(Records excerpted from a collection)

========

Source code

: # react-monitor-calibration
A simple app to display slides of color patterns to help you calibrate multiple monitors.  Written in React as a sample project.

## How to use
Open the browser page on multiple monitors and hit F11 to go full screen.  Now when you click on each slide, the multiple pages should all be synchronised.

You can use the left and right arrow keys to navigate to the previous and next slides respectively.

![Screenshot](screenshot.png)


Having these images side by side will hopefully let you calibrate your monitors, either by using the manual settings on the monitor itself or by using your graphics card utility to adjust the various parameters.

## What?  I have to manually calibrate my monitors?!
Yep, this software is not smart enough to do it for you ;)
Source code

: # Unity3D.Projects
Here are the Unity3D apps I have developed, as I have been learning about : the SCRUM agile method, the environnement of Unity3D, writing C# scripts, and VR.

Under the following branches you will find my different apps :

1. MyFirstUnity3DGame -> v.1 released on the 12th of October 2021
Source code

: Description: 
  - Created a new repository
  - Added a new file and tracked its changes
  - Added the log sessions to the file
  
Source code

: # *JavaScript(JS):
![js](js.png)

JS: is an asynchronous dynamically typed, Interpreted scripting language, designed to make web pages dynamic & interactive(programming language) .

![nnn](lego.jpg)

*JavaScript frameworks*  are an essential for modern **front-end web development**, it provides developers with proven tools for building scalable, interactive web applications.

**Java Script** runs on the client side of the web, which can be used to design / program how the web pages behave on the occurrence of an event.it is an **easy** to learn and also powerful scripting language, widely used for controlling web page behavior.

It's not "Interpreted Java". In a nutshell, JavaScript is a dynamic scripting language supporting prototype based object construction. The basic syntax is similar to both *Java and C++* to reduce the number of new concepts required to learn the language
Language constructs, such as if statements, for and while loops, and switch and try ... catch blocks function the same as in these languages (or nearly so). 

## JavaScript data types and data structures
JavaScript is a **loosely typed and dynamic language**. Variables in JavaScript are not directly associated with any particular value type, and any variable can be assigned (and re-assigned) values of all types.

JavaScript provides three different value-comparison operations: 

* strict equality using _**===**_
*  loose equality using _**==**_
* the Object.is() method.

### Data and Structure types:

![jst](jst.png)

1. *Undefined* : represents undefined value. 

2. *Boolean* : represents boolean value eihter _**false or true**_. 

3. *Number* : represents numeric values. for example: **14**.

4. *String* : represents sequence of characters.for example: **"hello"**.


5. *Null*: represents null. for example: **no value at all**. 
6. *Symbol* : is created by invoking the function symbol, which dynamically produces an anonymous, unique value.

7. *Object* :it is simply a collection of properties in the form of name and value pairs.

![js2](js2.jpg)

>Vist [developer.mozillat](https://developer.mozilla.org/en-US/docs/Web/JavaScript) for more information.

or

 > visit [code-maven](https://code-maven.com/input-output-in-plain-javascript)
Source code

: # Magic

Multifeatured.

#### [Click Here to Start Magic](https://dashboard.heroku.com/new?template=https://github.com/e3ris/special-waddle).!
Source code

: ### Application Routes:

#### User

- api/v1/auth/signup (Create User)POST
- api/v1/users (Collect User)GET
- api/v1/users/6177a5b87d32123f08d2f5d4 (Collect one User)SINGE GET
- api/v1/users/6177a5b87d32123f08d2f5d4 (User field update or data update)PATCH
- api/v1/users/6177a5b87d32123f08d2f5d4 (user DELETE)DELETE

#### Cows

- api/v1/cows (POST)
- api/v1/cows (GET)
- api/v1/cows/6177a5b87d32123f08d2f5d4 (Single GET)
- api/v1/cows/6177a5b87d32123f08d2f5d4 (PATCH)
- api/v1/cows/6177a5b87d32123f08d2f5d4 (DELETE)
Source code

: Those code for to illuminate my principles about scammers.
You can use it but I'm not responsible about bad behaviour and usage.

========

● WHAT IS EXPECTED
Can you repeat, word for word, every line above from the one containing "You can use the" down to the one containing "interactive web applications.", including both?

● TASK OUTPUT
You can use the left and right arrow keys to navigate to the previous and next slides respectively.

![Screenshot](screenshot.png)


Having these images side by side will hopefully let you calibrate your monitors, either by using the manual settings on the monitor itself or by using your graphics card utility to adjust the various parameters.

## What?  I have to manually calibrate my monitors?!
Yep, this software is not smart enough to do it for you ;)
Source code

: # Unity3D.Projects
Here are the Unity3D apps I have developed, as I have been learning about : the SCRUM agile method, the environnement of Unity3D, writing C# scripts, and VR.

Under the following branches you will find my different apps :

1. MyFirstUnity3DGame -> v.1 released on the 12th of October 2021
Source code

: Description: 
  - Created a new repository
  - Added a new file and tracked its changes
  - Added the log sessions to the file
  
Source code

: # *JavaScript(JS):
![js](js.png)

JS: is an asynchronous dynamically typed, Interpreted scripting language, designed to make web pages dynamic & interactive(programming language) .

![nnn](lego.jpg)

*JavaScript frameworks*  are an essential for modern **front-end web development**, it provides developers with proven tools for building scalable, interactive web applications.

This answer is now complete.